Problem to solve
Copy each line below containing "like".

Stored data entries

——

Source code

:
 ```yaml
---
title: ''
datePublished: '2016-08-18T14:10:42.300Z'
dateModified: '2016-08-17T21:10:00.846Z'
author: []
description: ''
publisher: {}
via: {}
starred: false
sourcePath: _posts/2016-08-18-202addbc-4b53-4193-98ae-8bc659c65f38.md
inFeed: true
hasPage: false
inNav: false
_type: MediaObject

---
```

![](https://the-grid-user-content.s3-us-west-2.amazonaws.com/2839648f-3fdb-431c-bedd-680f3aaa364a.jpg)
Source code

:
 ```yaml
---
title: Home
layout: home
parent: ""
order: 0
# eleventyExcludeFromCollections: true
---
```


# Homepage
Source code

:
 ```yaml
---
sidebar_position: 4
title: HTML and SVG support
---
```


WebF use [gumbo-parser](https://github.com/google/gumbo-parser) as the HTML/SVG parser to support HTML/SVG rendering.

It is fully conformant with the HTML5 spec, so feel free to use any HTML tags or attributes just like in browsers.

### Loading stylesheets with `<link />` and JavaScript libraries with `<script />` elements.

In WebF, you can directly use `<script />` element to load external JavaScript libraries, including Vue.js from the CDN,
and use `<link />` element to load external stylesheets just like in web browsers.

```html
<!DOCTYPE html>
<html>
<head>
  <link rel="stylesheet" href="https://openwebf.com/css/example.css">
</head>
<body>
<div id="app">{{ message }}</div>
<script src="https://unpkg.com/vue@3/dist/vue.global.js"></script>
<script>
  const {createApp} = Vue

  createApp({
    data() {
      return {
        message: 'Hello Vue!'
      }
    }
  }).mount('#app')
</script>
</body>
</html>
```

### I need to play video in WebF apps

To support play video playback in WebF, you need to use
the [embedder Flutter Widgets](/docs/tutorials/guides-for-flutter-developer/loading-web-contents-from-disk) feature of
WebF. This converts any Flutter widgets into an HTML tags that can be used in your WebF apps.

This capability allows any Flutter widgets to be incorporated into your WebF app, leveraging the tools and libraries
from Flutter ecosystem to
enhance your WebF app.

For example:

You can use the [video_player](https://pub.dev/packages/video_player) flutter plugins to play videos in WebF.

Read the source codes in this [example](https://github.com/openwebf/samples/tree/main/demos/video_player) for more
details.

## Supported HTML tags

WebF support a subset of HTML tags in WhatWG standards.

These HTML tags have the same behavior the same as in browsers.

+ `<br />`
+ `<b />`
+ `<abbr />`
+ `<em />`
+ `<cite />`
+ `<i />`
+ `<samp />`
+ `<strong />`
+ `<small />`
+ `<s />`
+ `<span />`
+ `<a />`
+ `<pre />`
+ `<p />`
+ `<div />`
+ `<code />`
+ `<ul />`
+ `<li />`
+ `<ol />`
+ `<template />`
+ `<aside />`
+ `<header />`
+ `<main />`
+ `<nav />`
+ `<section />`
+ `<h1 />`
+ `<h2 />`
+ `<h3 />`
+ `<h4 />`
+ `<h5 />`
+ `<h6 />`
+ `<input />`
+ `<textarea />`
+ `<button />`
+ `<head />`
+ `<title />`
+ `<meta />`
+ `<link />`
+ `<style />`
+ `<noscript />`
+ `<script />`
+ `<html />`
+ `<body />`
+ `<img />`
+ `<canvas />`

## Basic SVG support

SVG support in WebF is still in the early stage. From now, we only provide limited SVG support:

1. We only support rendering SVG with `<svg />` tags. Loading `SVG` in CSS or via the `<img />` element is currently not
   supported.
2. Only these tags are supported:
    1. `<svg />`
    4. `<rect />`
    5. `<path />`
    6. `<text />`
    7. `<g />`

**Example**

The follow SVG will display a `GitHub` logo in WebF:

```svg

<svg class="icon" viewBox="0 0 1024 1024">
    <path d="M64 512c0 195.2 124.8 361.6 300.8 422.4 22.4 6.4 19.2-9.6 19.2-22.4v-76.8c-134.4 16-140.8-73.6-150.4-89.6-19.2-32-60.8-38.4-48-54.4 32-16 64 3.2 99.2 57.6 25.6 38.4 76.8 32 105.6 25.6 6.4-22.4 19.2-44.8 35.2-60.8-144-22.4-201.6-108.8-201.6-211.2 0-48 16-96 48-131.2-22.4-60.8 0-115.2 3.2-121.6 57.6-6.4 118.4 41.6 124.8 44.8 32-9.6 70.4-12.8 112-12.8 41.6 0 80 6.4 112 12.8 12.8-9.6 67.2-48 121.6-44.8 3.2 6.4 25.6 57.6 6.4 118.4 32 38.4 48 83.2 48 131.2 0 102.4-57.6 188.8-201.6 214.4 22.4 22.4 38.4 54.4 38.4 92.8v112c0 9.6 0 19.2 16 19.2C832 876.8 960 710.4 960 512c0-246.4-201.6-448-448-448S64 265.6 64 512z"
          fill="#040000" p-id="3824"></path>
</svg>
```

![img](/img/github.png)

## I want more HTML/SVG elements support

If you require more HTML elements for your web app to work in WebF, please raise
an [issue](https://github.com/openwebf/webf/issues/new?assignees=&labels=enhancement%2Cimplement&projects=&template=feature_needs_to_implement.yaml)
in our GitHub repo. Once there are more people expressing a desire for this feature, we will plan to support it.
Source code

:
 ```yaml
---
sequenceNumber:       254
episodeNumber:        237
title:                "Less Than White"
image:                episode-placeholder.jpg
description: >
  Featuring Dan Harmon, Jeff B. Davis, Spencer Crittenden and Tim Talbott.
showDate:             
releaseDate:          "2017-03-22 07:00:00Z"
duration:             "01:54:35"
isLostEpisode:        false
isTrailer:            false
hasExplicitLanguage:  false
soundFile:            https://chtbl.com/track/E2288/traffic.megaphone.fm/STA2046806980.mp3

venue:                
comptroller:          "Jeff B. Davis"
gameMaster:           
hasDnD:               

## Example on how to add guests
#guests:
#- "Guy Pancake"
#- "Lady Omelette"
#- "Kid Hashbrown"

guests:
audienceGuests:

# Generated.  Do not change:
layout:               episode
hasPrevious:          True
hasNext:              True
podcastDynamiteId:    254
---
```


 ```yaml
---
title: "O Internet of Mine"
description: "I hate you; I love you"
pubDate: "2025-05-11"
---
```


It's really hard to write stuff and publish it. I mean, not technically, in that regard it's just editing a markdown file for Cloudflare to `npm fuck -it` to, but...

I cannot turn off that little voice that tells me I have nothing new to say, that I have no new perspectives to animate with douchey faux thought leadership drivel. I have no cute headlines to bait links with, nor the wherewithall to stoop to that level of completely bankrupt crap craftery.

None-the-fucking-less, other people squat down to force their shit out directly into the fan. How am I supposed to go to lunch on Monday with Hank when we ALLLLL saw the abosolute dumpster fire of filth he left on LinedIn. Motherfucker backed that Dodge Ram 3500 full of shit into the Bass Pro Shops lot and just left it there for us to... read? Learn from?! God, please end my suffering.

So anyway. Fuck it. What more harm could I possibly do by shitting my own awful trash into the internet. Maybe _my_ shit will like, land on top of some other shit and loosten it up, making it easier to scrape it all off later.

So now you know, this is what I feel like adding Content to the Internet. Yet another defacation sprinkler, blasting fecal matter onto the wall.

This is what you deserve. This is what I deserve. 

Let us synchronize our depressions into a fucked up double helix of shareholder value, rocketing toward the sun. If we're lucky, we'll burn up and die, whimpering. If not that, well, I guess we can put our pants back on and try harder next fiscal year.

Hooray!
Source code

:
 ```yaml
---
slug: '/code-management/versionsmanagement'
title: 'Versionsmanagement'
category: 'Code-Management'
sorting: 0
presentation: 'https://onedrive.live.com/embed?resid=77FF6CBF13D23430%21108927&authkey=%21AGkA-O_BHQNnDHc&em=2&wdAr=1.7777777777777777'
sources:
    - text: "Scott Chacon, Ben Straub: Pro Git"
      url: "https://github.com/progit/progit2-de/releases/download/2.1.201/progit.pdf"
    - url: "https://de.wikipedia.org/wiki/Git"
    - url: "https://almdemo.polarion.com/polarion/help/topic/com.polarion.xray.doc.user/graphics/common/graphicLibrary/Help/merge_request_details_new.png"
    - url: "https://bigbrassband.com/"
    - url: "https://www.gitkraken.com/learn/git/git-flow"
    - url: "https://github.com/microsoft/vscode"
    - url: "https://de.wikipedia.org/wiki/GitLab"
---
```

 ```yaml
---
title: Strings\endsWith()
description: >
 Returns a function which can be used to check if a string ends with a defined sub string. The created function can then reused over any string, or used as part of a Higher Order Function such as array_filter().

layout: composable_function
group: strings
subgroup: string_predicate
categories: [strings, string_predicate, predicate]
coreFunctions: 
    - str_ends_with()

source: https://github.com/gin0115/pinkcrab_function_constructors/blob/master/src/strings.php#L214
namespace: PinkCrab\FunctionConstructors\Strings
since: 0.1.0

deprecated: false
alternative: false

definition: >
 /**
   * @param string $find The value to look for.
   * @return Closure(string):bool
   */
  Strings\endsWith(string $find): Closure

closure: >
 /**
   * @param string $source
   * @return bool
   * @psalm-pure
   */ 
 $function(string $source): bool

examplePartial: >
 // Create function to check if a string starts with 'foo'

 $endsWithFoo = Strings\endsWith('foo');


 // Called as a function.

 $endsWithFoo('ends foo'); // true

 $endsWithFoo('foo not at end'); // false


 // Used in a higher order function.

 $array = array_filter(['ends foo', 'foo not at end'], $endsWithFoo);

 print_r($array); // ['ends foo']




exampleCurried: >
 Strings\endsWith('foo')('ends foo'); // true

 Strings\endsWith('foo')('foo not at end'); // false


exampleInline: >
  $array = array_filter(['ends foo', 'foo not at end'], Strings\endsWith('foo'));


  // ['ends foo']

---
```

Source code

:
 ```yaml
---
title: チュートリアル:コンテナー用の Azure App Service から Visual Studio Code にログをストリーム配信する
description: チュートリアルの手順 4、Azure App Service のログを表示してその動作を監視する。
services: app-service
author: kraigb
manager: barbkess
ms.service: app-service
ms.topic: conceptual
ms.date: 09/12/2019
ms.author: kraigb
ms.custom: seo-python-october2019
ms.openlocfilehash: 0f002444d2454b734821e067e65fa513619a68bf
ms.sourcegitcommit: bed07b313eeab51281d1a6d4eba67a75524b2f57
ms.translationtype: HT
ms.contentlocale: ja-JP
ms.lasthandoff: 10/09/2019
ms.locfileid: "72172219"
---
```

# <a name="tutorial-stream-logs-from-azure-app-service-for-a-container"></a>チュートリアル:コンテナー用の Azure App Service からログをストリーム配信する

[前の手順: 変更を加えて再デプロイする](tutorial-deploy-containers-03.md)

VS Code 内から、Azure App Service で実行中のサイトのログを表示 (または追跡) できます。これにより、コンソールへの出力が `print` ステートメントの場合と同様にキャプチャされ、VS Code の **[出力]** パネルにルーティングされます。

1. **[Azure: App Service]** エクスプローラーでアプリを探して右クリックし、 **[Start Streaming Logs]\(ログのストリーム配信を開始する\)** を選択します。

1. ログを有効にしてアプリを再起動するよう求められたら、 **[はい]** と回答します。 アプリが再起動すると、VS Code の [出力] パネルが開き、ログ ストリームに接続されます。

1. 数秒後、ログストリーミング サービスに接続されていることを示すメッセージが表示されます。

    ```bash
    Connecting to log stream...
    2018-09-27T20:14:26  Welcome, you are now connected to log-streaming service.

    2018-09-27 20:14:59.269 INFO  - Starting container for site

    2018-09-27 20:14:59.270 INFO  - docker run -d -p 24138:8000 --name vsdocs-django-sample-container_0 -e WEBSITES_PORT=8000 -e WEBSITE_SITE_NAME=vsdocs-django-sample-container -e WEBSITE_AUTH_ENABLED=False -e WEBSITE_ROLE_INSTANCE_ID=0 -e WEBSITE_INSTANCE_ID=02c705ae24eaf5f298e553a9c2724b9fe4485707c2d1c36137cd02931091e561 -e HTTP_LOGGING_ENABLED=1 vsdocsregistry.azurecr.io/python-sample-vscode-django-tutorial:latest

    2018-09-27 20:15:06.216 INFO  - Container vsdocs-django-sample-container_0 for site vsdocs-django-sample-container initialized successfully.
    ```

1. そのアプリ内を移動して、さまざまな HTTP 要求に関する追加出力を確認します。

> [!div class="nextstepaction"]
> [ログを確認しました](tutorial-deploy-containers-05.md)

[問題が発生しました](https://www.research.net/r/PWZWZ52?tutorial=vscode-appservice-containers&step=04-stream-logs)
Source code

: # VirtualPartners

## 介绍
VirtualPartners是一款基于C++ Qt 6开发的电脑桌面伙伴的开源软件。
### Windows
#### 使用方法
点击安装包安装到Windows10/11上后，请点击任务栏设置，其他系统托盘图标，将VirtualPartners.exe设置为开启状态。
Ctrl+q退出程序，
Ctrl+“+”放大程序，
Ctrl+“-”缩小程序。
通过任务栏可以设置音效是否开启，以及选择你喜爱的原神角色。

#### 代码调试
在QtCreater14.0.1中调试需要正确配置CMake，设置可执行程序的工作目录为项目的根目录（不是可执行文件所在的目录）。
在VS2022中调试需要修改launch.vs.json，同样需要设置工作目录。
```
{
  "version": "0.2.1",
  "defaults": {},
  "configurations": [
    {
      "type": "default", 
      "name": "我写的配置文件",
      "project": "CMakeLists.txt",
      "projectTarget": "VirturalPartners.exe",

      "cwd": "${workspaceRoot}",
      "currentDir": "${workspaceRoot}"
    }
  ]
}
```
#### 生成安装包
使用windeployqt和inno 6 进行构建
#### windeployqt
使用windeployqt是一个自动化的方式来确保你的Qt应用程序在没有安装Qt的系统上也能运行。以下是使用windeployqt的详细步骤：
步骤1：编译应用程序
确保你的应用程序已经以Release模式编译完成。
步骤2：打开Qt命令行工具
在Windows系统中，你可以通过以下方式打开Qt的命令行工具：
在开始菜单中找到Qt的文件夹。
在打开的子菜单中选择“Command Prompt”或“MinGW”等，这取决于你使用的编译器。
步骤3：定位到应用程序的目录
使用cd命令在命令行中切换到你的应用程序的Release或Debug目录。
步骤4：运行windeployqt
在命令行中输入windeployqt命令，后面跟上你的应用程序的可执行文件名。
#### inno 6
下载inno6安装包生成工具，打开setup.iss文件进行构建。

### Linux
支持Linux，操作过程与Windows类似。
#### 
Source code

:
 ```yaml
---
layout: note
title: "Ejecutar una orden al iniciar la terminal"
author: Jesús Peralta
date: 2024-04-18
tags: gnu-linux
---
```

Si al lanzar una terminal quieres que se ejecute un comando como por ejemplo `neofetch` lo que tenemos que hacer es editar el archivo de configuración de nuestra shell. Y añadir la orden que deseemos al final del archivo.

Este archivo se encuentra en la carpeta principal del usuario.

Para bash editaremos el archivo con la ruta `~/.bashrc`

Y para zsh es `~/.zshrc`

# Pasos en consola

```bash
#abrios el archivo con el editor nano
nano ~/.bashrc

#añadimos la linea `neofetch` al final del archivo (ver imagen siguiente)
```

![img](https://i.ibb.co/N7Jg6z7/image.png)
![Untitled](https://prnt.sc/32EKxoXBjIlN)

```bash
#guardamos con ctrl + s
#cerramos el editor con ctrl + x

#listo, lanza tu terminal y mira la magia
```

——

Answer box
It is fully conformant with the HTML5 spec, so feel free to use any HTML tags or attributes just like in browsers.
and use `<link />` element to load external stylesheets just like in web browsers.
So anyway. Fuck it. What more harm could I possibly do by shitting my own awful trash into the internet. Maybe _my_ shit will like, land on top of some other shit and loosten it up, making it easier to scrape it all off later.
So now you know, this is what I feel like adding Content to the Internet. Yet another defacation sprinkler, blasting fecal matter onto the wall.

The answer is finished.